Residents and shop owners across Nagerbazaar expressed the same sentiment. Rajendra Bose, 75, was a toddler when his family came — “because of the riots” — as refugees from then East Pakistan (Bangladesh) following Partition. A timber merchant in Nagerbazaar, Bose said he voted for BJP, and “many more people would have voted for the party had it not been for that (statue vandalism) incident”.
A BJP worker in Goalbagan agreed that the incident left an impact. “Bengali sentiment was hurt. Voters turned around at the last minute and decided to vote for Bengali pride — and the TMC,” this worker said.
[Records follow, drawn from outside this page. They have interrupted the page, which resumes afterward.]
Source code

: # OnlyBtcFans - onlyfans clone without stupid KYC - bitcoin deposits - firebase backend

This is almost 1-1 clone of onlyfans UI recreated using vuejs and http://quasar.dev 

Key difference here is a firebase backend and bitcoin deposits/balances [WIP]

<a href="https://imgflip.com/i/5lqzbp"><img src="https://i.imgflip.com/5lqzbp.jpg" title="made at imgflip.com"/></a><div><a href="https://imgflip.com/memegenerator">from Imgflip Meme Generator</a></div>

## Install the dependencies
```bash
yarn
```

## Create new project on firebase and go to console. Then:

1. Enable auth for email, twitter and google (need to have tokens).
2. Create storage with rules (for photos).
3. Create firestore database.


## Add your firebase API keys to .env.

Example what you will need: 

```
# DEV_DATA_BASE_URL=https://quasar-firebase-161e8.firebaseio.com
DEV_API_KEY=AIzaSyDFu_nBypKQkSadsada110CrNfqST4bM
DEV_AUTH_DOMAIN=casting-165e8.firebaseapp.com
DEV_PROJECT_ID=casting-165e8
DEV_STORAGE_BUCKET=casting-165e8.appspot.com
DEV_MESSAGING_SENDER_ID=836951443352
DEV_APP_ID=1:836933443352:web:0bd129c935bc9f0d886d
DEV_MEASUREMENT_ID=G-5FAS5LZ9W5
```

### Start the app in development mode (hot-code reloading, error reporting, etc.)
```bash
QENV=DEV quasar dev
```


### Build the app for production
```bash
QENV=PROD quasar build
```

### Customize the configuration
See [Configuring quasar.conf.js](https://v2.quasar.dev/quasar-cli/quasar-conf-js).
Not far from Nagerbazaar, in Lake Town, under Barasaat constituency, district TMC Chhatra Parishad (students’ union) president Rupali Dey, 29, said, “Of course we received huge traction from the incident. Bengalis were very upset. This area has professionals and you can’t influence their vote, but when we organised a protest march in Lake Town, hundreds joined us – they weren’t just TMC supporters; they were local residents. They didn’t come because of us (TMC), they came because of Vidyasagar.’’
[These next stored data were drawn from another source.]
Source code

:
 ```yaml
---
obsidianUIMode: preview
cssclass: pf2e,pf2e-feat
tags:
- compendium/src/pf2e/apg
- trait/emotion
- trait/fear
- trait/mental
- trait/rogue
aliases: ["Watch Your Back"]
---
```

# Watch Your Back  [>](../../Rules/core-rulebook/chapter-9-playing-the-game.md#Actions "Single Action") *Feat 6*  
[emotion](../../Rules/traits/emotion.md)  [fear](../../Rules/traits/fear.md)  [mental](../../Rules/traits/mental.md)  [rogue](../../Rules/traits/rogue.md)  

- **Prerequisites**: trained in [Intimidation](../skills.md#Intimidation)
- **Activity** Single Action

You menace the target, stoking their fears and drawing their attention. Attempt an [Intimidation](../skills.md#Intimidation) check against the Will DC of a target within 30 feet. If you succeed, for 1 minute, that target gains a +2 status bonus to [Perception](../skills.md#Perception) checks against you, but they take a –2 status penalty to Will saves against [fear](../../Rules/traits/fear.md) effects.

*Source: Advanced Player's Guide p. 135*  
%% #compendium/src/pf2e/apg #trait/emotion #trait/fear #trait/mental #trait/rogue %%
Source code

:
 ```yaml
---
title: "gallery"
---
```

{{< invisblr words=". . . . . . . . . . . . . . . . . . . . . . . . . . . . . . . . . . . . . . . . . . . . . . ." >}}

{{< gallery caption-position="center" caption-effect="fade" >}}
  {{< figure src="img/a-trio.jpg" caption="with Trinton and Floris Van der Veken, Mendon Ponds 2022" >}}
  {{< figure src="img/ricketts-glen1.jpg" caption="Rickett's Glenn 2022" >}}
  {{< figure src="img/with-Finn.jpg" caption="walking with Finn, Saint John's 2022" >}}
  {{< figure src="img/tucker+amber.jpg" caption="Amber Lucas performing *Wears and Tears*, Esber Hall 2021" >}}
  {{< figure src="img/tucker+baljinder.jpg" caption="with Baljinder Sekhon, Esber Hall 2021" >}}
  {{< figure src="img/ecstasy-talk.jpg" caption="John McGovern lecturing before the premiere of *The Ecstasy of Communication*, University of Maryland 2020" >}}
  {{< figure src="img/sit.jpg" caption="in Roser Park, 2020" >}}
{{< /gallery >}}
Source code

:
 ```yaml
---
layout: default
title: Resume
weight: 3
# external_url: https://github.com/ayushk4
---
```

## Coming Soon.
TMC’s Kakoli Ghoshdastidar defeated BJP’s Mrinal Kanti Debnath by more than 1 lakh votes in Barasat
Meeting workers from across the constituency at Goalabagan BJP office in Barasat, Shamik Bhattacharya said Dum Dum has traditionally been at the forefront of heralding a shift in Bengal’s political landscape. “When Saugata Roy overthrew years of Left dominance here in 2009, no one had any clue about such an upset,” he said. Ever since, Dum Dum, traditionally a Left stronghold, has switched over to the TMC.
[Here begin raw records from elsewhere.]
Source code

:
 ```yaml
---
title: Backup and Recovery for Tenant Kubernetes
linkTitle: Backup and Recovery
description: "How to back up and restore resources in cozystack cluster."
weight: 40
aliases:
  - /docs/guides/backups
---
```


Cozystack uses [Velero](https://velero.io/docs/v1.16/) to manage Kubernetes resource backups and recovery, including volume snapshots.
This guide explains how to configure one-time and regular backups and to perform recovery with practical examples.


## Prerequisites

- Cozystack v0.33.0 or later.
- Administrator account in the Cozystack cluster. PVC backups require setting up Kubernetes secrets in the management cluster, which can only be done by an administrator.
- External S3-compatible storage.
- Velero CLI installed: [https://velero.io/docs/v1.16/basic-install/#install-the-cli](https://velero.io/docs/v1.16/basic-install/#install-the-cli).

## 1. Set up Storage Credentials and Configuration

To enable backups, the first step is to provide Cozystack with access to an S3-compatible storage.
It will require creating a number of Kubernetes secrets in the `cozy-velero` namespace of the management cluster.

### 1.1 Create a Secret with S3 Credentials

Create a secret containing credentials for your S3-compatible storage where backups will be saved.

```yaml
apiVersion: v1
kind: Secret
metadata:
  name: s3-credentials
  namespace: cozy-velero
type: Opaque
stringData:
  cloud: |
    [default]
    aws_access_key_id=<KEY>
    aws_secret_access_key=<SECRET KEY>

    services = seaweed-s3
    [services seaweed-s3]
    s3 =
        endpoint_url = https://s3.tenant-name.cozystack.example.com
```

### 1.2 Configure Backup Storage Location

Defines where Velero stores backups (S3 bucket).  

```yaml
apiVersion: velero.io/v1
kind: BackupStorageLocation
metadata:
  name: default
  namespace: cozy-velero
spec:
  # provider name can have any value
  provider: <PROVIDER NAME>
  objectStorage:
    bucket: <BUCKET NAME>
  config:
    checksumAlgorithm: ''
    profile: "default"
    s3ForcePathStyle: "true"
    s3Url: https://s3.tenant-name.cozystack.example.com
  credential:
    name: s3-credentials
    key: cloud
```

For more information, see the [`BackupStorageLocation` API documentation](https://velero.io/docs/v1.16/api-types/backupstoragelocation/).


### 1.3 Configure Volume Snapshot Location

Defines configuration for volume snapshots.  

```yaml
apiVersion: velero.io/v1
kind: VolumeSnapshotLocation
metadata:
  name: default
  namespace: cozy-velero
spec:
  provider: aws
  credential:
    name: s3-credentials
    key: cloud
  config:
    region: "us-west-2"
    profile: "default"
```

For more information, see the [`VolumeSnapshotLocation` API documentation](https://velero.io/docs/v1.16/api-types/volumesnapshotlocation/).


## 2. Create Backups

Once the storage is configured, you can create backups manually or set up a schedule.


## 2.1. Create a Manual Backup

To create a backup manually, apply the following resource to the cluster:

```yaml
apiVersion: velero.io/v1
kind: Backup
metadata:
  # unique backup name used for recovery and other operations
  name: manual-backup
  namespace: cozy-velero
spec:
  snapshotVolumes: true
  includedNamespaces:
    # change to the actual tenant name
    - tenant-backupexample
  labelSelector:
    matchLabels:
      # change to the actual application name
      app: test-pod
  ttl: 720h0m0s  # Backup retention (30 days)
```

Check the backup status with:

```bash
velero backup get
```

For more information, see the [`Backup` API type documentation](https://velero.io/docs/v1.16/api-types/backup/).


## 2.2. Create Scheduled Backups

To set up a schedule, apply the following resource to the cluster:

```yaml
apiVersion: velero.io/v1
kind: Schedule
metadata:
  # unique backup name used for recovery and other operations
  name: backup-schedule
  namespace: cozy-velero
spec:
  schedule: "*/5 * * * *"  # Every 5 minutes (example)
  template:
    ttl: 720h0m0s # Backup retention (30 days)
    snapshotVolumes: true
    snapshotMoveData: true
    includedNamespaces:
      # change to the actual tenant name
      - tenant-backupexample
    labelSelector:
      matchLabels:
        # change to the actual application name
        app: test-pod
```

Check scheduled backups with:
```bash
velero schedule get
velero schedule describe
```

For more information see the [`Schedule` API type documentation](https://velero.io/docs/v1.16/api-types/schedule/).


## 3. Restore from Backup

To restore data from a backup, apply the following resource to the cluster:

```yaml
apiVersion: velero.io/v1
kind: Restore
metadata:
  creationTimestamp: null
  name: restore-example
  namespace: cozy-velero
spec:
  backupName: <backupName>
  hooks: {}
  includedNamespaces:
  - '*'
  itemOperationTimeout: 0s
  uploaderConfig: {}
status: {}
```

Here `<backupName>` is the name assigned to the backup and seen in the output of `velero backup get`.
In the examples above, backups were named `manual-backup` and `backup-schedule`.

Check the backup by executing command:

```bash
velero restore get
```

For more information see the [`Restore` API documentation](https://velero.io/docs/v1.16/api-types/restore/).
A similar “silent change” was taking shape this time as well, Bhattacharya added.
TMC MP Saugata Roy also agreed that the incident had its impact, although not in Dum Dum. “We have gained in Kolkata city because of it, but not in my constituency,’’ he maintained.
Political analyst and assistant professor of Political Science at the Centre for Studies in Social Sciences, Maidul Islam noted that while BJP gained everywhere else in West Bengal, and made extensive inroads – “even in a constituency like Hooghly, which was one of TMC’s strongest bastions, BJP’s Locket Chatterjee won” — all seats in the last phase after the vandalism incident went to the TMC. “There is a strong sentiment of Bengali nationalism, and this is what the TMC managed to cash in on at the last minute,” he said.
BJP’s Bhattacharya had an advice for his party: “There were two kinds of vote this time — ‘yes Mamata’ vote, and ‘no Mamata’ vote. There was an anti-Mamata wave. If we had capitalised more on this we could have swept Bengal and won up to 28 seats. But the leadership has to understand that things like loudly proclaiming ‘Jai Siya Ram’ is not going to work here (in Bengal) — you can’t go to Barabazar (which houses Kolkata’s largest Hindi-speaking population) and decide that is how the whole of Bengal is. Bengal is different; Bengalis are different.”